The automatic registration would catch people that may have moved but not changed their address on their voter registration.
Here’s an example:
Jim turns 20 in October and renews his 4-year driver’s license; and he decides to vote in his first Presidential General Election the next month.
He then moves from his registered voting address the following January to a different part of Columbus.
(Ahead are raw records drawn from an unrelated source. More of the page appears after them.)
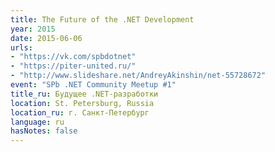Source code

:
 ```yaml
---
title: The Future of the .NET Development
year: 2015
date: 2015-06-06
urls:
- "https://vk.com/spbdotnet"
- "https://piter-united.ru/"
- "http://www.slideshare.net/AndreyAkinshin/net-55728672"
event: "SPb .NET Community Meetup #1"
title_ru: Будущее .NET-разработки
location: St. Petersburg, Russia
location_ru: г. Санкт-Петербург
language: ru
hasNotes: false
---
```

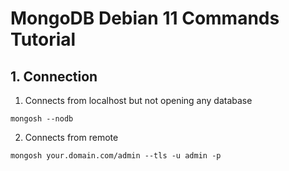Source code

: # MongoDB Debian 11 Commands Tutorial

## 1. Connection

1.  Connects from localhost but not opening any database
```
mongosh --nodb
```

2.  Connects from remote
```
mongosh your.domain.com/admin --tls -u admin -p
```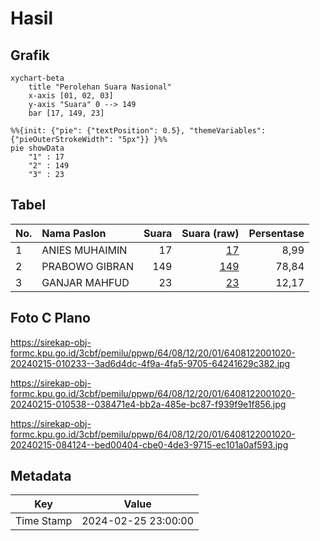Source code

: # Hasil

## Grafik

```mermaid
xychart-beta
    title "Perolehan Suara Nasional"
    x-axis [01, 02, 03]
    y-axis "Suara" 0 --> 149
    bar [17, 149, 23]
```

```mermaid
%%{init: {"pie": {"textPosition": 0.5}, "themeVariables": {"pieOuterStrokeWidth": "5px"}} }%%
pie showData
    "1" : 17
    "2" : 149
    "3" : 23
```

## Tabel

| No. | Nama Paslon    | Suara | Suara (raw) | Persentase |
|:--- |:-------------- | -----:| -----------:| ----------:|
| 1   | ANIES MUHAIMIN | 17    | [17][p-1]   | 8,99       |
| 2   | PRABOWO GIBRAN | 149   | [149][p-2]  | 78,84      |
| 3   | GANJAR MAHFUD  | 23    | [23][p-3]   | 12,17      |


[p-1]: https://github.com/gigit-pemilu/pemilu-2024/blob/main/pilpres/hitung-suara/sub/64-kalimantan-timur/sub/08-kutai-timur/sub/12-sangatta-selatan/sub/2001-sangatta-selatan/sub/020-tps/sub/paslon-1.txt
[p-2]: https://github.com/gigit-pemilu/pemilu-2024/blob/main/pilpres/hitung-suara/sub/64-kalimantan-timur/sub/08-kutai-timur/sub/12-sangatta-selatan/sub/2001-sangatta-selatan/sub/020-tps/sub/paslon-2.txt
[p-3]: https://github.com/gigit-pemilu/pemilu-2024/blob/main/pilpres/hitung-suara/sub/64-kalimantan-timur/sub/08-kutai-timur/sub/12-sangatta-selatan/sub/2001-sangatta-selatan/sub/020-tps/sub/paslon-3.txt

## Foto C Plano

https://sirekap-obj-formc.kpu.go.id/3cbf/pemilu/ppwp/64/08/12/20/01/6408122001020-20240215-010233--3ad6d4dc-4f9a-4fa5-9705-64241629c382.jpg

https://sirekap-obj-formc.kpu.go.id/3cbf/pemilu/ppwp/64/08/12/20/01/6408122001020-20240215-010538--038471e4-bb2a-485e-bc87-f939f9e1f856.jpg

https://sirekap-obj-formc.kpu.go.id/3cbf/pemilu/ppwp/64/08/12/20/01/6408122001020-20240215-084124--bed00404-cbe0-4de3-9715-ec101a0af593.jpg


## Metadata

| Key        | Value               |
| ---------- | ------------------- |
| Time Stamp | 2024-02-25 23:00:00 |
He doesn’t update his license right away because he thinks that’s a hassle and doesn’t want to waste hours at the BMV.
Nobody said Jim was a bright guy.
Jim then doesn’t get around to exercising his right to vote for several years; he tells people he’s “too busy.” Four years go by and he skips the next Presidential General Election, his lack of activity triggers him as a potential purge candidate.
Jim does bite the bullet and suffers though a trip to the BMV to renew his 4-year driver’s license though, and updates his address with the BMV. But the Post Office stops forwarding mail after a certain point and the notifications sent to him based on an old address in the voter registration system don’t make it to him, or if they do he doesn’t follow up.
Two years later Jim is purged from the voter roles, he is obviously dead or not in Ohio anymore in the State’s eyes.
Then, two years later, when he is actually convinced to use his right to vote in the Presidential General Election he finds out he’s been purged.
Do not fret, there are remedies for Jim; and depending on when he figures this out they vary from good to alright.
All of this would have been avoided however if the automatic registration is triggered when he renewed his 4-year license.
But if Jim got an 8-year license at the age of 20, and nothing else changed with his story, he would have been purged.
Some are concerned that the 8-year option defeats the purpose of an automatic registration based on the 4-year renewal model.
Others say, the solution is relatively simple; go vote.
“People need to vote,” said Green. “But I do get the concern, I don’t want to imply that I don’t. Obviously voter registration is very important to the citizens of Ohio, we want everybody who is eligible to vote to vote, we don’t want to create an opportunity for people unknowingly to become ineligible.”